The with_data flag is corresponding to
WITH [NO] DATA
option of REFRESH
MATERIALIZED VIEW` command. If with_data is true, the backing
query is executed to provide the new data, and if the IMMV is
unpopulated, triggers for maintaining the view are created.
Also, a unique index is created for IMMV if it is possible and
the view doesn’t have that yet. If with_data is false, no new
data is generated and the IMMV become unpopulated, and the
triggers are dropped from the IMMV. Note that unpopulated IMMV
is still scannable although the result is empty. This
behaviour may be changed in future to raise an error when an
unpopulated IMMV is scanned.
refresh_immv
acquires
AccessExclusiveLock
on the view. However,
even if we are able to acquire the lock, a concurrent
transaction may have already incrementally updated and
committed the view before we can acquire the lock. In
REPEATABLE READ
or
SERIALIZABLE
isolation level, this could
lead to an inconsistent state of the view. Therefore, an error
is raised to prevent anomalies when this situation is
detected.
Note
While refresh_immv
is running, the
search_path
is temporarily changed to
pg_catalog, pg_temp
.
F.46.4.1.3. get_immv_def #
get_immv_def
reconstructs the underlying
SELECT command for an IMMV. (This is a decompiled
reconstruction, not the original text of the command.)

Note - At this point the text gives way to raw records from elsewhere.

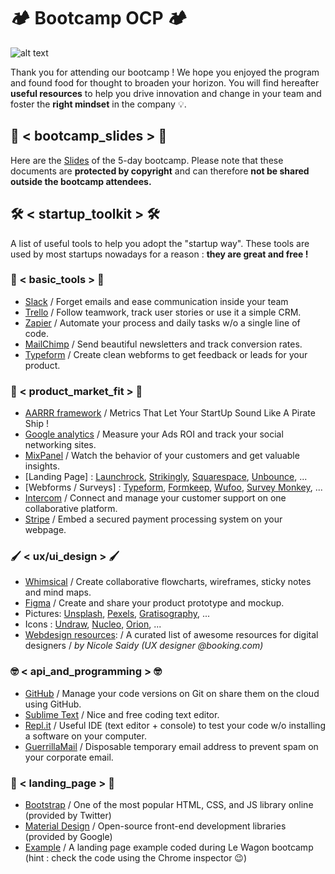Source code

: # 🏕️ Bootcamp OCP 🏕️

![alt text](https://uikit.lewagon.com/assets/le-wagon-0e68fc00a50ff351516ca01212d2dd940b4b2b89f3dd1ddaa1c83b307cd829eb.png)

Thank you for attending our bootcamp ! We hope you enjoyed the program and found food for thought to broaden your horizon. You will find hereafter **useful resources** to help you drive innovation and change in your team and foster the **right mindset** in the company 💡.

## 📖 < bootcamp_slides > 📖

Here are the [Slides](https://drive.google.com/drive/folders/1lqrrD3rNt_RhK162fmWDR2nCo0M60KA7) of the 5-day bootcamp. Please note that these documents are **protected by copyright** and can therefore **not be shared outside the bootcamp attendees.**


## 🛠️ < startup_toolkit > 🛠️

A list of useful tools to help you adopt the "startup way". These tools are used by most startups nowadays for a reason : **they are great and free !**

### 💼 < basic_tools > 💼

  * [Slack](https://slack.com) / Forget emails and ease communication inside your team
  * [Trello](https://trello.com) / Follow teamwork, track user stories or use it a simple CRM.
  * [Zapier](https://zapier.com) / Automate your process and daily tasks w/o a single line of code.
  * [MailChimp](https://mailchimp.com) / Send beautiful newsletters and track conversion rates.
  * [Typeform](https://typeform.com) / Create clean webforms to get feedback or leads for your product.

### 🛒 < product_market_fit > 🛒

  * [AARRR framework](https://medium.com/@ms.mbalke/aarrr-framework-metrics-that-let-your-startup-sound-like-a-pirate-ship-e91d4082994b) / Metrics That Let Your StartUp Sound Like A Pirate Ship !
  * [Google analytics](https://analytics.google.com) / Measure your Ads ROI and track your social networking sites.
  * [MixPanel](https://mixpanel.com) / Watch the behavior of your customers and get valuable insights.
  * [Landing Page] : [Launchrock](https://www.launchrock.com), [Strikingly](https://www.strikingly.com), [Squarespace](https://squarespace.com), [Unbounce](https://unbounce.com), ...
  * [Webforms / Surveys] : [Typeform](https://typeform.com), [Formkeep](https://formkeep.com), [Wufoo](https://www.wufoo.com), [Survey Monkey](https://surveymonkey.com), ...
  * [Intercom](https://intercom.com) / Connect and manage your customer support on one collaborative platform.
  * [Stripe](https://stripe.com) / Embed a secured payment processing system on your webpage.

### 🖌️ < ux/ui_design > 🖌️

  * [Whimsical](https://whimsical.com) / Create collaborative flowcharts, wireframes, sticky notes and mind maps.
  * [Figma](https://figma.com) / Create and share your product prototype and mockup.
  * Pictures: [Unsplash](https://unsplash.com), [Pexels](https://pexels.com), [Gratisography](https://gratisography.com), ...
  * Icons : [Undraw](https://undraw.co), [Nucleo](https://nucleoapp.com), [Orion](https://orioniconlibrary.com), ...
  * [Webdesign resources](https://github.com/nicolesaidy/awesome-web-design#colors): / A curated list of awesome resources for digital designers / *by Nicole Saidy (UX designer @booking.com)*

### 🤓 < api_and_programming > 🤓

  * [GitHub](https://github.com) / Manage your code versions on Git on share them on the cloud using GitHub.
  * [Sublime Text](https://sublimetext.com) / Nice and free coding text editor.
  * [Repl.it](https://repl.it) / Useful IDE (text editor + console) to test your code w/o installing a software on your computer.
  * [GuerrillaMail](https://guerrillamail.com) / Disposable temporary email address to prevent spam on your corporate email.

### 🛬 < landing_page > 🛬

  * [Bootstrap](https://getbootstrap.com) / One of the most popular HTML, CSS, and JS library online (provided by Twitter)
  * [Material Design](https://material.io/) / Open-source front-end development libraries (provided by Google)
  * [Example](https://arthur-littm.github.io/startup-landing) / A landing page example coded during Le Wagon bootcamp (hint : check the code using the Chrome inspector 😉)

pgivm.get_immv_def(immv regclass) RETURNS text
F.46.4.2. IMMV metadata catalog #
The catalog pgivm.pg_ivm_immv
stores IMMV
information.
Name | Type | Description |
---|---|---|
immvrelid | regclass | The OID of the IMMV |
viewdef | text | Query tree (in the form of a nodeToString() representation) for the view definition |
ispopulated | bool | True if IMMV is currently populated |
lastivmupdate | xid8 | The transaction ID of the most recent incremental update to the view |
F.46.5. Example #
F.46.5.1. CREATE MATERIALIZED VIEW
and
REFRESH MATERIALIZED VIEW
#
In general, IMMVs allow faster updates than
REFRESH MATERIALIZED VIEW
at the price of
slower updates to their base tables. Update of base tables is
slower because triggers will be invoked and the IMMV is updated
in triggers per modification statement.
For example, suppose a normal materialized view defined as below:
test=# CREATE MATERIALIZED VIEW mv_normal AS SELECT a.aid, b.bid, a.abalance, b.bbalance FROM pgbench_accounts a JOIN pgbench_branches b USING(bid); SELECT 10000000
Updating a tuple in a base table of this materialized view is
rapid but the REFRESH MATERIALIZED VIEW
command on this view takes a long time:
test=# UPDATE pgbench_accounts SET abalance = 1000 WHERE aid = 1; UPDATE 1 Time: 9.052 ms test=# REFRESH MATERIALIZED VIEW mv_normal ; REFRESH MATERIALIZED VIEW Time: 20575.721 ms (00:20.576)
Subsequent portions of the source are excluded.